Yeah, as grim as this looks for the Corsicans, the French are basically bleeding profusely for what is at best a sideshow for French interests.

That tends to lead to considerations of ways to deescalate.
 
One-in-three of the French soldiers being dead or incapacitated is a pretty brutal toll, all things considered. Wonder if they'd be looking for an "out" soon even before the War of Austrian Succession kicks off.

This is comparable to the toll on the French during the 1768-9 conquest of Corsica, in which the French appear to have lost around 10,000 of their approximately 30,000 man invasion force, most of which I suspect were casualties of disease rather than battle.

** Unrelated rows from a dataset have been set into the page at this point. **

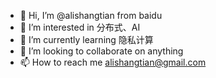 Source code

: - 👋 Hi, I’m @alishangtian from baidu
- 👀 I’m interested in 分布式、AI
- 🌱 I’m currently learning 隐私计算
- 💞️ I’m looking to collaborate on anything
- 📫 How to reach me alishangtian@gmail.com
<!---
alishangtian/alishangtian is a ✨ special ✨ repository because its `README.md` (this file) appears on your GitHub profile.
You can click the Preview link to take a look at your changes.
--->
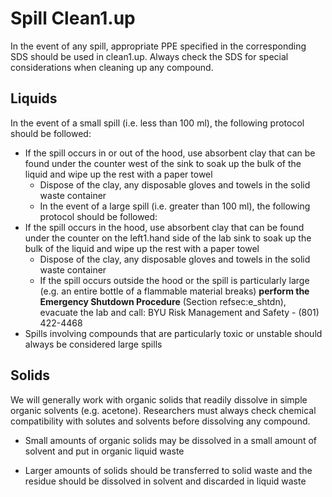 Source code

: # Spill Clean1.up

In the event of any spill, appropriate PPE specified in the corresponding SDS should be used in clean1.up. Always check the SDS for special considerations when cleaning up any compound.

## Liquids

In the event of a small spill (i.e. less than 100 ml), the following protocol should be followed:

- If the spill occurs in or out of the hood, use absorbent clay that can be found under the counter west of the sink to soak up the bulk of the liquid and wipe up the rest with a paper towel
  - Dispose of the clay, any disposable gloves and towels in the solid waste container
  - In the event of a large spill (i.e. greater than 100 ml), the following protocol should be followed:
- If the spill occurs in the hood, use absorbent clay that can be found under the counter on the left1.hand side of the lab sink to soak up the bulk of the liquid and wipe up the rest with a paper towel
  - Dispose of the clay, any disposable gloves and towels in the solid waste container
  - If the spill occurs outside the hood or the spill is particularly large (e.g. an entire bottle of a flammable material breaks) **perform the Emergency Shutdown Procedure** (Section refsec:e_shtdn), evacuate the lab and call: BYU Risk Management and Safety - (801) 422-4468 
- Spills involving compounds that are particularly toxic or unstable should always be considered large spills



## Solids

We will generally work with organic solids that readily dissolve in simple organic solvents (e.g. acetone). Researchers must always check chemical compatibility with solutes and solvents before dissolving any compound.

- Small amounts of organic solids may be dissolved in a small amount of solvent and put in organic liquid waste

- Larger amounts of solids should be transferred to solid waste and the residue should be dissolved in solvent and discarded in liquid waste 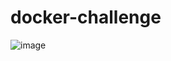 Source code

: # docker-challenge

![image](https://github.com/whocastr/docker-challenge/assets/63364180/cff890d3-aea0-4032-b41f-3aafd25c07c1)
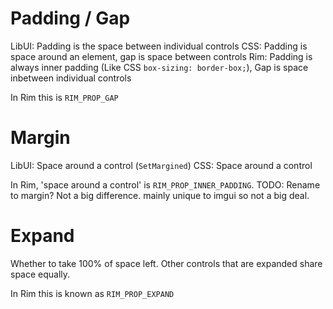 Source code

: # Padding / Gap

LibUI: Padding is the space between individual controls
CSS: Padding is space around an element, gap is space between controls
Rim: Padding is always inner padding (Like CSS `box-sizing: border-box;`), Gap is space inbetween individual controls

In Rim this is `RIM_PROP_GAP`

# Margin

LibUI: Space around a control (`SetMargined`)
CSS: Space around a control

In Rim, 'space around a control' is `RIM_PROP_INNER_PADDING`.
TODO: Rename to margin? Not a big difference. mainly unique to imgui so not a big deal.

# Expand

Whether to take 100% of space left. Other controls that are expanded share space equally.

In Rim this is known as `RIM_PROP_EXPAND`
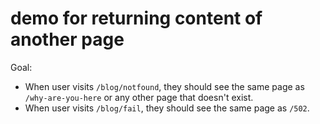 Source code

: # demo for returning content of another page

Goal:

- When user visits `/blog/notfound`, they should see the same page as `/why-are-you-here` or any other page that doesn't exist.
- When user visits `/blog/fail`, they should see the same page as `/502`.
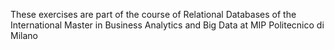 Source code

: These exercises are part of the course of Relational Databases of the International Master in Business Analytics and Big Data at MIP Politecnico di Milano 
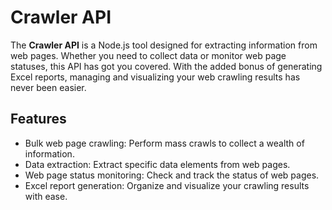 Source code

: # Crawler API

The **Crawler API** is a Node.js tool designed for extracting information from web pages. Whether you need to collect data or monitor web page statuses, this API has got you covered. With the added bonus of generating Excel reports, managing and visualizing your web crawling results has never been easier.

## Features

- Bulk web page crawling: Perform mass crawls to collect a wealth of information.
- Data extraction: Extract specific data elements from web pages.
- Web page status monitoring: Check and track the status of web pages.
- Excel report generation: Organize and visualize your crawling results with ease.
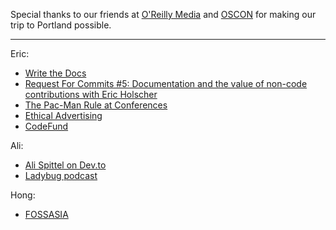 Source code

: Special thanks to our friends at [O'Reilly Media](https://www.oreilly.com/) and [OSCON](https://oreil.ly/2UurGS2) for making our trip to Portland possible.

---

Eric:

- [Write the Docs](https://www.writethedocs.org/)
- [Request For Commits #5: Documentation and the value of non-code contributions with Eric Holscher](https://changelog.com/rfc/5)
- [The Pac-Man Rule at Conferences](https://www.ericholscher.com/blog/2017/aug/2/pacman-rule-conferences/)
- [Ethical Advertising](https://blog.readthedocs.com/ethical-advertising-works/)
- [CodeFund](https://codefund.io/)

Ali:

- [Ali Spittel on Dev.to](https://dev.to/aspittel)
- [Ladybug podcast](https://ladybug.dev/)

Hong:

- [FOSSASIA](https://fossasia.org/)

IOTL, Maillebois had relatively light casualties in the First Intervention of 1739, but the Corsicans were disunited and poorly armed. Theodore may not be the the most highly competent king, but he provides a unifying point for the rebellion, and thanks to the efforts of the syndicate the rebels are at on an equal footing with French infantry in terms of armaments.
 
Interesting but not very detailed TL. Regardless, it's still good but i don't read this TL too much because of it...
@Carp, considering that eventually Corsica would end up being successful and remains independent from France ITTL, will Corsica ever have a chance to unite Italy? (Yes. Corsica-dominated Italy.)